Shih-Wei Wu -- Research

Shih-Wei Wu, PhD

I will be a postdoc fellow working with Antonio Rangel and John O'Doherty at the California Institute of Technology starting September 2008.

PhD student, 2003-2008
Cognition and Perception, Department of Psychology
New York University
shihwei[at]nyu.edu

Click here for my CV (html) or [pdf version]

We investigated how humans trade off between speed and accuracy in tasks where the monetary gains for hitting the target drastically decreased over time. To plan the movements optimally, the subjects not only had to take into account the decreasing rewards, but the knowledge of his/her own speed-accuracy tradeoff. We found that humans typically plan movement time that came close to maximizing the expected gain. While subjects selected near-optimal performance, we also observed slight but consistent slowness in their movement compared to optimal.

Movement planning under risk

It has long been thought that the goal of movement planning is to minimize variability or cost of the movements.

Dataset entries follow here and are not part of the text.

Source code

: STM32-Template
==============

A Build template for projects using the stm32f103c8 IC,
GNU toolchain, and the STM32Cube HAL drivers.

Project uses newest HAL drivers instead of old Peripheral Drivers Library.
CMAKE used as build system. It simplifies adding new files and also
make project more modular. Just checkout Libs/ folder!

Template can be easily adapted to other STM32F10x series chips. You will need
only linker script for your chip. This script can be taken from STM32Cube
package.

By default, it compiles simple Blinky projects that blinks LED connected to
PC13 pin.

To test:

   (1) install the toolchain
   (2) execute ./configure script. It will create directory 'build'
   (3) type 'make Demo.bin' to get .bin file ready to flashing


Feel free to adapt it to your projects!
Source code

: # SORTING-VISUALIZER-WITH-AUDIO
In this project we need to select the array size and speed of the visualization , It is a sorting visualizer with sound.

While variability minimization is crucial, the costs and benefits associted with actions is another important variable to consider. How humans take into account sensorimotor uncertainty and the gain-loss structure in the environment when planning movements and whether they can do so optimally have been the focus of my research.

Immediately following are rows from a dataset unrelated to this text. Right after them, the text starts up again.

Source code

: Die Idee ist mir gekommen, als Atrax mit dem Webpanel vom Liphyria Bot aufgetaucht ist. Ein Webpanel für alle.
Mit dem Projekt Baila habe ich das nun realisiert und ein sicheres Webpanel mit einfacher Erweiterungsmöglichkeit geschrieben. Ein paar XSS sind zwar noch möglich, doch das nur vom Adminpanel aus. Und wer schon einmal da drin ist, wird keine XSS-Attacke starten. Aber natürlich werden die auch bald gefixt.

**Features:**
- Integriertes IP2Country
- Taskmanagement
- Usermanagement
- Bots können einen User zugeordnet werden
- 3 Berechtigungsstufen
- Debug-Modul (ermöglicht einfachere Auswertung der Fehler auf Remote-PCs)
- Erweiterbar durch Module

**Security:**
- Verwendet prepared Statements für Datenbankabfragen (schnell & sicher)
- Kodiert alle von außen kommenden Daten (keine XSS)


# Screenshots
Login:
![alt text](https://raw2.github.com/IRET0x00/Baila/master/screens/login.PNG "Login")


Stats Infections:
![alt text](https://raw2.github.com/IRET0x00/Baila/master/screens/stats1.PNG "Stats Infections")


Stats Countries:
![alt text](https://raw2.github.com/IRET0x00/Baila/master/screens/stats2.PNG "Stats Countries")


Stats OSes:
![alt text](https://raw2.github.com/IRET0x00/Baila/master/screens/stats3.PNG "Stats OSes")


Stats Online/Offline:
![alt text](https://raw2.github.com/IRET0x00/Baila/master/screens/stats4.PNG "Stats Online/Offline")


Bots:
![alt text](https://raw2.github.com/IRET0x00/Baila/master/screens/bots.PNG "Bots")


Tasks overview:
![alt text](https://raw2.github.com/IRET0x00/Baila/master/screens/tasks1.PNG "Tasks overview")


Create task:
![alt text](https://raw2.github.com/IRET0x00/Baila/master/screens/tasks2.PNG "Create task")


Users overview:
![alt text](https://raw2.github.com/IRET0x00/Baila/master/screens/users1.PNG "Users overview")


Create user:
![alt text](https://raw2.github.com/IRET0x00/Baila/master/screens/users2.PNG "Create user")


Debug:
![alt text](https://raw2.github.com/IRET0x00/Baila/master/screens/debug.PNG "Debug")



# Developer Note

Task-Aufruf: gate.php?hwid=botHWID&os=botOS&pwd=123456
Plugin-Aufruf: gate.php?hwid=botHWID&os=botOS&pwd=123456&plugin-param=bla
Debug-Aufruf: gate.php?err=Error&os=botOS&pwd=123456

We have shown that in motor tasks where explicit costs and benefits are implemented the subjects essentially are choosing among lotteries (See Maloney et al., 2007 for extended discussion). In other words, it is a form of decision making under risk. What distinguishes motor from 'classical' decision task is how the probability information is obtained. While probability is explicitly given in classical lottery tasks, this is not the case in motor lottery tasks. Facing a motor lottery, subjects have to infer probability by taking into account his/her sensorimotor uncertainty.

When facing equivlant tasks, how does the brain represent probability information and use it to guide choice? In an ongoing study (with my advisor Larry Maloney and Mauricio Delgado), we explicitly estimate the distortions of probability in both motor lottery tasks and classical lottery tasks. Those estimates would allow us to better map out the neural correlates involved in subjective probability transformation. We seek to address whether the distortion or transformation of probability information between different choice modalities arises from a common neural system.

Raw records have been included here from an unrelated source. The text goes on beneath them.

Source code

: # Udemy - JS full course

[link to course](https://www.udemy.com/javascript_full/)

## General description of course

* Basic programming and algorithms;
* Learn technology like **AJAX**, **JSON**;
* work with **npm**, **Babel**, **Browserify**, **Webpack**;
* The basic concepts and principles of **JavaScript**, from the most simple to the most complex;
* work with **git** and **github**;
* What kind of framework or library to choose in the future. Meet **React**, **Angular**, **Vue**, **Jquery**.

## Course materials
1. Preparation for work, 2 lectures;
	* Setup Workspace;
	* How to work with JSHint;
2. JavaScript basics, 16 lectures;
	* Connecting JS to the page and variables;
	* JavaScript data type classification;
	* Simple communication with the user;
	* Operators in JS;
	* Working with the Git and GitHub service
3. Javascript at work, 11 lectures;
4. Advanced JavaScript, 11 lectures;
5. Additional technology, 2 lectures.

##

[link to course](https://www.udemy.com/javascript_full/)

This is a study where we implemented asymmetric loss structure to the environment. One of the task configurations is shown here. In a rapid pointing task, subjects earned 40 points if he hit within the green circle, lost 10 points for hitting the blue, and lost 50 for hitting the red. The expected gain landscape (filled contour) is superimposed. The maximum expected gain (organge dot) is located within the intersection of the reward and one of the penalty regions.

Imagine you are trying to hit a skinny yellow bar (shown on the left) surrounded by blue bars presented to you on a touch screen (similar to the one you see in an ATM machine). If you hit the yellow, you win $24. You win $20 for hitting the blue, and 0 for hitting anywhere else. The catch is you only have 300 milliseconds to hit it (a very short time limit). Therefore you won't be able to hit the desired yellow bar every time and the place your finger lands won't be at the same place you aim at. A typical performance would be around 27% chance to win $24, 60% to win $20, and 13% to win nothing. We called this a "motor" lottery. Note that when you see a motor lottery, the information about the probability of hitting is implicit in your motor uncertainty. In this study, we found that people's choices in motor lottery tasks (imagine you now are asked to choose between 2 motor lotteries) were more inline with the predictions of expected utility theory than their choices when they were explicitly given the probability information.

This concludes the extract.